Filter the data for lines with the word "technique" and copy those lines.

Top of Task material

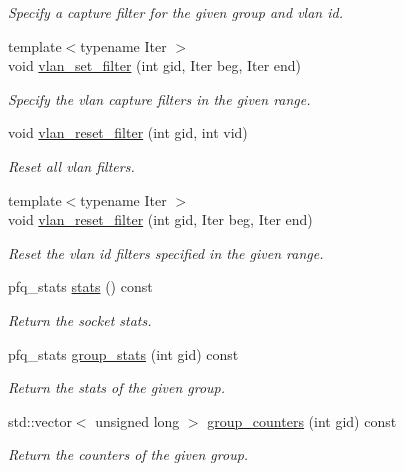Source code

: \begin{DoxyCompactItemize}
\begin{DoxyCompactList}\small\item\em Specify a capture filter for the given group and vlan id. \end{DoxyCompactList}\item 
{\footnotesize template$<$typename Iter $>$ }\\void \hyperlink{classpfq_1_1socket_aee0fbc6a5f899d081c659dbaa4a4a235}{vlan\+\_\+set\+\_\+filter} (int gid, Iter beg, Iter end)
\begin{DoxyCompactList}\small\item\em Specify the vlan capture filters in the given range. \end{DoxyCompactList}\item 
void \hyperlink{classpfq_1_1socket_a296d1eddfb061c1a658067006ddb9f37}{vlan\+\_\+reset\+\_\+filter} (int gid, int vid)
\begin{DoxyCompactList}\small\item\em Reset all vlan filters. \end{DoxyCompactList}\item 
{\footnotesize template$<$typename Iter $>$ }\\void \hyperlink{classpfq_1_1socket_a18efa89248a6d6bfb29d575744d21608}{vlan\+\_\+reset\+\_\+filter} (int gid, Iter beg, Iter end)
\begin{DoxyCompactList}\small\item\em Reset the vlan id filters specified in the given range. \end{DoxyCompactList}\item 
pfq\+\_\+stats \hyperlink{classpfq_1_1socket_a0a0a637d733613bf86d6d85168d2e37f}{stats} () const 
\begin{DoxyCompactList}\small\item\em Return the socket stats. \end{DoxyCompactList}\item 
pfq\+\_\+stats \hyperlink{classpfq_1_1socket_a39397866032a4654c4dc000185c61e01}{group\+\_\+stats} (int gid) const 
\begin{DoxyCompactList}\small\item\em Return the stats of the given group. \end{DoxyCompactList}\item 
std\+::vector$<$ unsigned long $>$ \hyperlink{classpfq_1_1socket_a5bb4734939ffeb151e199182ec30c4de}{group\+\_\+counters} (int gid) const 
\begin{DoxyCompactList}\small\item\em Return the counters of the given group. \end{DoxyCompactList}\item 

\end{DoxyCompactItemize}

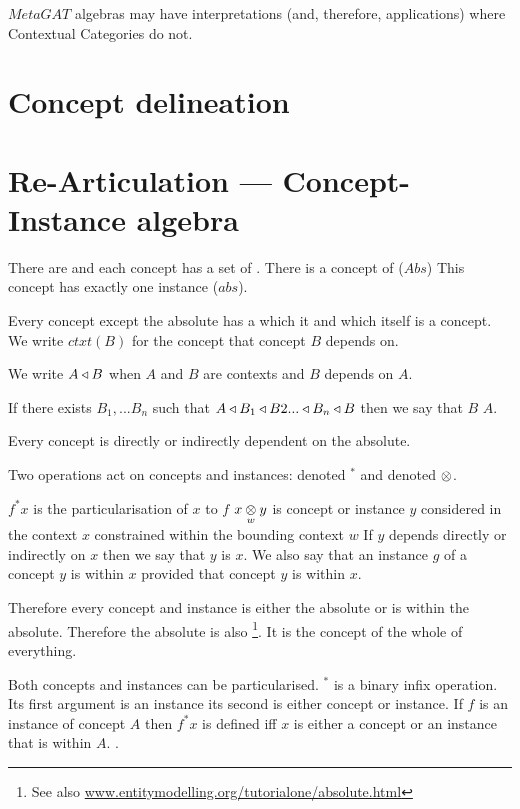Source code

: \documentclass[10pt,a4paper]{article}
\begin{document}
\noindent $MetaGAT$ algebras may have interpretations (and, therefore, applications) where Contextual Categories do not.

\section{Concept delineation}

\section{Re-Articulation ---  Concept-Instance algebra}

\note
There are  and each concept has a set of . There is a concept of ($Abs$)
 This concept has exactly one instance ($abs$). 

\note
Every concept except the absolute has a  which it  and which itself is a concept. 
We write $ctxt(B)$
for the  concept that concept $B$ depends on.

We write $A \base B$  when  $A$ and $B$ are contexts and $B$ depends on $A$.

\note
If there exists $B_1,...B_n$ such that
$A \base B_1 \base B2 ... \base B_n \base B$ then we say that $B$  $A$.

\note Every concept is directly or indirectly dependent on the absolute.

\note
Two operations act on concepts and instances:  denoted
$^*$ and   denoted $\cross$.

\note
$f^*x$ is the particularisation of $x$ to $f$
\note
$\crossx{x}{y}{w}$ is concept or instance $y$ considered in the context $x$ constrained within the bounding context $w$
\note
If $y$ depends directly or indirectly on $x$ then we say that $y$ is  $x$.
We also say that an instance $g$ of a concept $y$ is within $x$ provided that concept $y$ is within $x$.

\note 
Therefore every concept and instance is either the absolute or is within the absolute.
Therefore the absolute  is also \footnote{See also \url{www.entitymodelling.org/tutorialone/absolute.html}}. It is the concept of the whole of everything.


 \newpage

\note
Both concepts and instances can be particularised.
$^*$ is a binary infix operation. Its first argument is an instance its second is either concept or instance.
If $f$ is an instance of concept $A$ then $f^*x$ is defined iff $x$ is either a concept or an instance that is within $A$. 
.
\end{document}
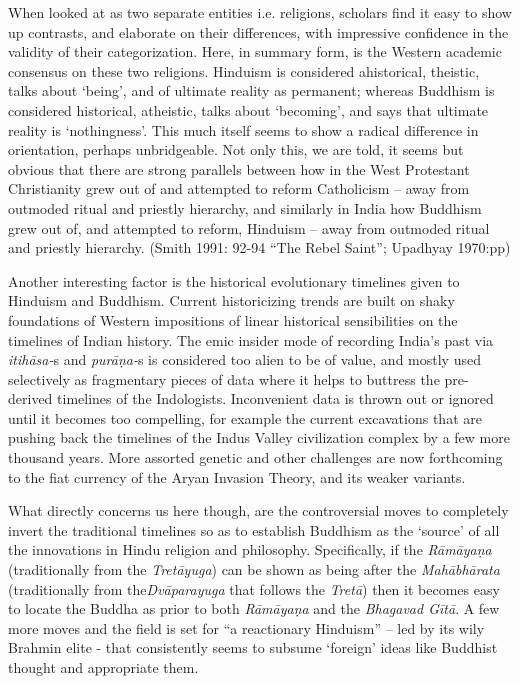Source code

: When looked at as two separate entities i.e. religions, scholars find it easy to show up contrasts, and elaborate on their differences, with impressive confidence in the validity of their categorization. Here, in summary form, is the Western academic consensus on these two religions. Hinduism is considered ahistorical, theistic, talks about ‘being’, and of ultimate reality as permanent; whereas Buddhism is considered historical, atheistic, talks about ‘becoming’, and says that ultimate reality is ‘nothingness’. This much itself seems to show a radical difference in orientation, perhaps unbridgeable. Not only this, we are told, it seems but obvious that there are strong parallels between how in the West Protestant Christianity grew out of and attempted to reform Catholicism – away from outmoded ritual and priestly hierarchy, and similarly in India how Buddhism grew out of, and attempted to reform, Hinduism – away from outmoded ritual and priestly hierarchy. (Smith 1991: 92-94 “The Rebel Saint”; Upadhyay 1970:pp)

Another interesting factor is the historical evolutionary timelines given to Hinduism and Buddhism. Current historicizing trends are built on shaky foundations of Western impositions of linear historical sensibilities on the timelines of Indian history. The emic insider mode of recording India’s past via \textit{itihāsa-}s and \textit{purāṇa-}s is considered too alien to be of value, and mostly used selectively as fragmentary pieces of data where it helps to buttress the pre-derived timelines of the Indologists. Inconvenient data is thrown out or ignored until it becomes too compelling, for example the current excavations that are pushing back the timelines of the Indus Valley civilization complex by a few more thousand years. More assorted genetic and other challenges are now forthcoming to the fiat currency of the Aryan Invasion Theory, and its weaker variants.

What directly concerns us here though, are the controversial moves to completely invert the traditional timelines so as to establish Buddhism as the ‘source’ of all the innovations in Hindu religion and philosophy. Specifically, if the \textit{Rāmāyaṇa} (traditionally from the \textit{Tretāyuga}) can be shown as being after the \textit{Mahābhārata} (traditionally from the\textit{Dvāparayuga} that follows the \textit{Tretā}) then it becomes easy to locate the Buddha as prior to both \textit{Rāmāyaṇa} and the \textit{Bhagavad Gītā}. A few more moves and the field is set for “a reactionary Hinduism” – led by its wily Brahmin elite - that consistently seems to subsume ‘foreign’ ideas like Buddhist thought and appropriate them.

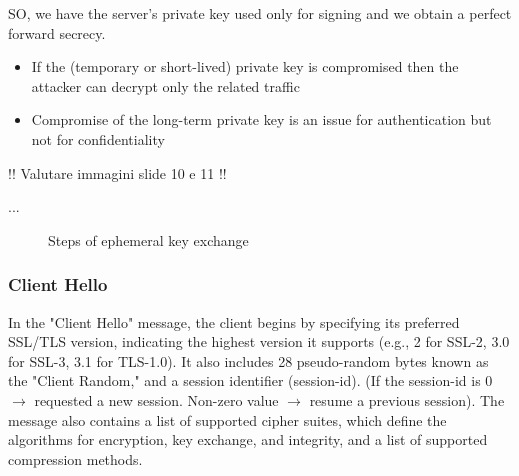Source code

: SO, we have the server’s private key used only for signing and we obtain
a perfect forward secrecy. \\
\begin{itemize}[itemsep=0pt]
    \item  If the (temporary or short-lived) private key is compromised
          then the attacker can decrypt only the related traffic
    \item Compromise of the long-term private key is an issue for
          authentication but not for confidentiality
\end{itemize}

!! Valutare immagini slide 10 e 11 !!

...

\begin{figure}[h!]
    \centering
    \hfill
    \caption{Steps of ephemeral key exchange}
    \label{fig:two_images}
\end{figure}

\subsubsection{Client Hello}

In the "Client Hello" message, the client begins by specifying its preferred SSL/TLS version, indicating the highest version it supports (e.g., 2 for SSL-2, 3.0 for SSL-3, 3.1 for TLS-1.0). It also includes 28 pseudo-random bytes known as the "Client Random," and a session identifier (session-id). (If the session-id is 0 $\rightarrow$ requested a new session. Non-zero value $\rightarrow$ resume a previous session). The message also contains a list of supported cipher suites, which define the algorithms for encryption, key exchange, and integrity, and a list of supported compression methods.

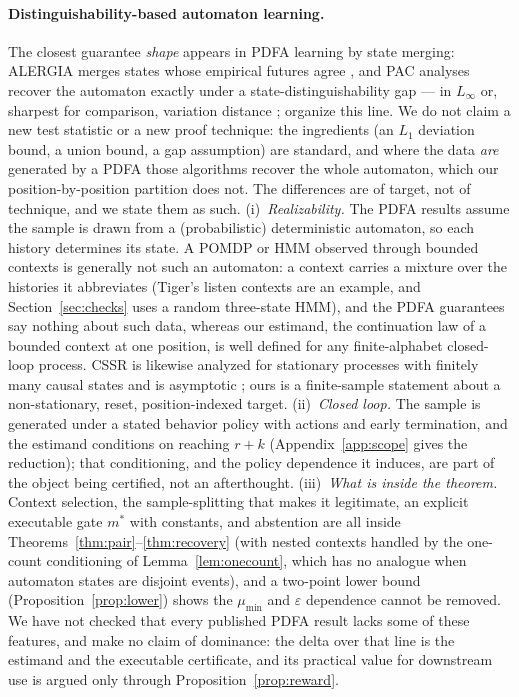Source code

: \documentclass{article}
\newcommand{\eps}{\varepsilon}
\begin{document}
\paragraph{Distinguishability-based automaton learning.}
The closest guarantee \emph{shape} appears in PDFA learning by state
merging: ALERGIA merges states whose empirical futures agree
\citep{carrasco1994learning}, and PAC analyses recover the automaton exactly
under a state-distinguishability gap --- in $L_\infty$
\citep{clark2004pac} or, sharpest for comparison, variation distance
\citep{palmer2007pac}; \citet{balle2013learning} organize this line.  We
do not claim a new test statistic or a new proof technique: the ingredients
(an $L_1$ deviation bound, a union bound, a gap assumption) are standard,
and where the data \emph{are} generated by a PDFA those algorithms recover
the whole automaton, which our position-by-position partition does not.  The
differences are of target, not of technique, and we state them as such.
(i)~\emph{Realizability.}  The PDFA results assume the sample is drawn from a
(probabilistic) deterministic automaton, so each history determines its
state.  A POMDP or HMM observed through bounded contexts is generally not
such an automaton: a context carries a mixture over the histories it
abbreviates (Tiger's listen contexts are an example, and
Section~\ref{sec:checks} uses a random three-state HMM), and the PDFA
guarantees say nothing about such data, whereas our estimand, the
continuation law of a bounded context at one position, is well defined for
any finite-alphabet closed-loop process.  CSSR is likewise analyzed for
stationary processes with finitely many causal states and is asymptotic
\citep{shalizi2004blind}; ours is a finite-sample statement about a
non-stationary, reset, position-indexed target.
(ii)~\emph{Closed loop.}  The sample is generated under a stated behavior
policy with actions and early termination, and the estimand conditions on
reaching $r+k$ (Appendix~\ref{app:scope} gives the reduction); that
conditioning, and the policy dependence it induces, are part of the object
being certified, not an afterthought.
(iii)~\emph{What is inside the theorem.}  Context selection, the
sample-splitting that makes it legitimate, an explicit executable gate
$m^*$ with constants, and abstention are all inside
Theorems~\ref{thm:pair}--\ref{thm:recovery} (with nested contexts handled by
the one-count conditioning of Lemma~\ref{lem:onecount}, which has no analogue
when automaton states are disjoint events), and a two-point lower bound
(Proposition~\ref{prop:lower}) shows the $\mu_{\min}$ and $\eps$
dependence cannot be removed.  We have not checked that every published PDFA
result lacks some of these features, and make no claim of dominance:
the delta over that line is the estimand and the executable certificate, and
its practical value for downstream use is argued only through
Proposition~\ref{prop:reward}.
\end{document}
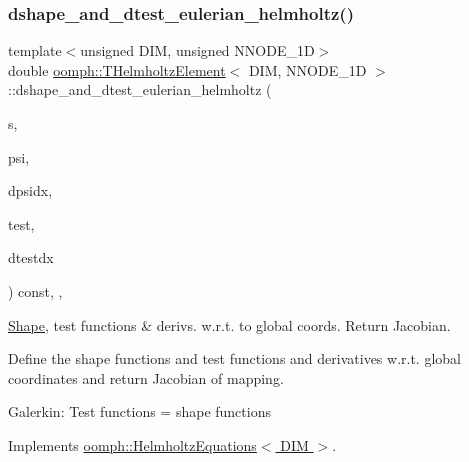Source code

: \mbox{\label{classoomph_1_1THelmholtzElement_a885ded754f152323f82c83acb5b57887}} 
\subsubsection{\texorpdfstring{dshape\+\_\+and\+\_\+dtest\+\_\+eulerian\+\_\+helmholtz()}{dshape\_and\_dtest\_eulerian\_helmholtz()}}
{\footnotesize\ttfamily template$<$unsigned D\+IM, unsigned N\+N\+O\+D\+E\+\_\+1D$>$ \\
double \hyperlink{classoomph_1_1THelmholtzElement}{oomph\+::\+T\+Helmholtz\+Element}$<$ D\+IM, N\+N\+O\+D\+E\+\_\+1D $>$\+::dshape\+\_\+and\+\_\+dtest\+\_\+eulerian\+\_\+helmholtz (\begin{DoxyParamCaption}\item[{const \hyperlink{classoomph_1_1Vector}{Vector}$<$ double $>$ \&}]{s,  }\item[{\hyperlink{classoomph_1_1Shape}{Shape} \&}]{psi,  }\item[{\hyperlink{classoomph_1_1DShape}{D\+Shape} \&}]{dpsidx,  }\item[{\hyperlink{classoomph_1_1Shape}{Shape} \&}]{test,  }\item[{\hyperlink{classoomph_1_1DShape}{D\+Shape} \&}]{dtestdx }\end{DoxyParamCaption}) const\hspace{0.3cm}{\ttfamily [inline]}, {\ttfamily [protected]}, {\ttfamily [virtual]}}



\hyperlink{classoomph_1_1Shape}{Shape}, test functions \& derivs. w.\+r.\+t. to global coords. Return Jacobian. 

Define the shape functions and test functions and derivatives w.\+r.\+t. global coordinates and return Jacobian of mapping.

Galerkin\+: Test functions = shape functions 

Implements \hyperlink{classoomph_1_1HelmholtzEquations_a9a64bff0cb0c873e50eba0f39ace79f1}{oomph\+::\+Helmholtz\+Equations$<$ D\+I\+M $>$}.



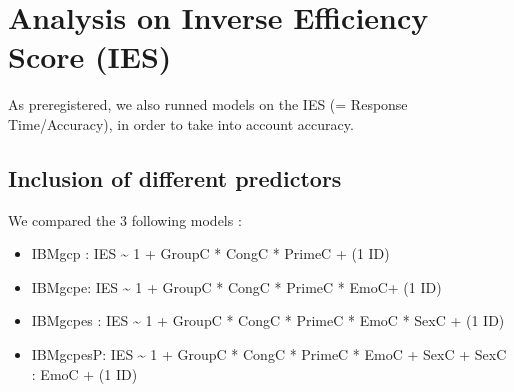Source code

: \documentclass[
  11pt,
  english,
  ,doc,floatsintext]{apa6}
\begin{document}
\newpage

\hypertarget{analysis-on-inverse-efficiency-score-ies}{%
\section{Analysis on Inverse Efficiency Score (IES)}\label{analysis-on-inverse-efficiency-score-ies}}

As preregistered, we also runned models on the IES (= Response Time/Accuracy), in order to take into account accuracy.

\hypertarget{inclusion-of-different-predictors-1}{%
\subsection{Inclusion of different predictors}\label{inclusion-of-different-predictors-1}}

We compared the 3 following models :

\begin{itemize}
\item
  IBMgcp : IES \textasciitilde{} 1 + GroupC * CongC * PrimeC + (1 \textbar{} ID)
\item
  IBMgcpe: IES \textasciitilde{} 1 + GroupC * CongC * PrimeC * EmoC+ (1 \textbar{} ID)
\item
  IBMgcpes : IES \textasciitilde{} 1 + GroupC * CongC * PrimeC * EmoC * SexC + (1 \textbar{} ID)
\item
  IBMgcpesP: IES \textasciitilde{} 1 + GroupC * CongC * PrimeC * EmoC + SexC + SexC : EmoC + (1 \textbar{} ID)
\end{itemize}
\end{document}
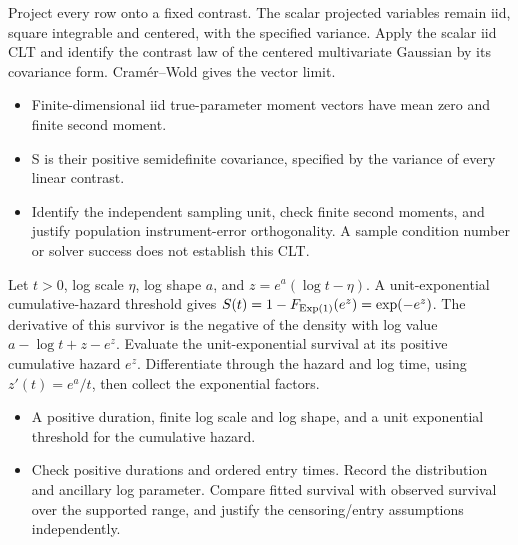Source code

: \expandafter\def\csname statadic@proof@STATADIC-GMM-011\endcsname{Project every row onto a fixed contrast. The scalar projected
  variables remain iid, square integrable and centered, with the specified
  variance. Apply the scalar iid CLT and identify the contrast law of the
  centered multivariate Gaussian by its covariance form. Cramér–Wold gives
  the vector limit.}
\expandafter\def\csname statadic@assumptions@STATADIC-GMM-011\endcsname{\begin{itemize}
\item Finite-dimensional iid true-parameter moment vectors have mean zero and finite second moment.
\item S is their positive semidefinite covariance, specified by the variance of every linear contrast.
\end{itemize}}
\expandafter\def\csname statadic@diagnostics@STATADIC-GMM-011\endcsname{\begin{itemize}
\item Identify the independent sampling unit, check finite second moments, and justify population instrument-error orthogonality. A sample condition number or solver success does not establish this CLT.
\end{itemize}}
\expandafter\def\csname statadic@statement@STATADIC-SURVIVAL-004\endcsname{Let $t>0$, log scale $\eta$, log shape $a$, and
  $z=e^a(\log t-\eta)$. A unit-exponential cumulative-hazard threshold
  gives $S(t)=1-F_{\rm Exp(1)}(e^z)=\exp(-e^z)$.
  The derivative of this survivor is the negative of the density with
  log value $a-\log t+z-e^z$.}
\expandafter\def\csname statadic@proof@STATADIC-SURVIVAL-004\endcsname{Evaluate the unit-exponential survival at its positive
  cumulative hazard $e^z$. Differentiate through the hazard and log time,
  using $z'(t)=e^a/t$, then collect the exponential factors.}
\expandafter\def\csname statadic@assumptions@STATADIC-SURVIVAL-004\endcsname{\begin{itemize}
\item A positive duration, finite log scale and log shape, and a unit exponential threshold for the cumulative hazard.
\end{itemize}}
\expandafter\def\csname statadic@diagnostics@STATADIC-SURVIVAL-004\endcsname{\begin{itemize}
\item Check positive durations and ordered entry times. Record the distribution and ancillary log parameter. Compare fitted survival with observed survival over the supported range, and justify the censoring/entry assumptions independently.
\end{itemize}}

Bottom of Task material

→ Answer to this task:
do not claim a new test statistic or a new proof technique: the ingredients
differences are of target, not of technique, and we state them as such.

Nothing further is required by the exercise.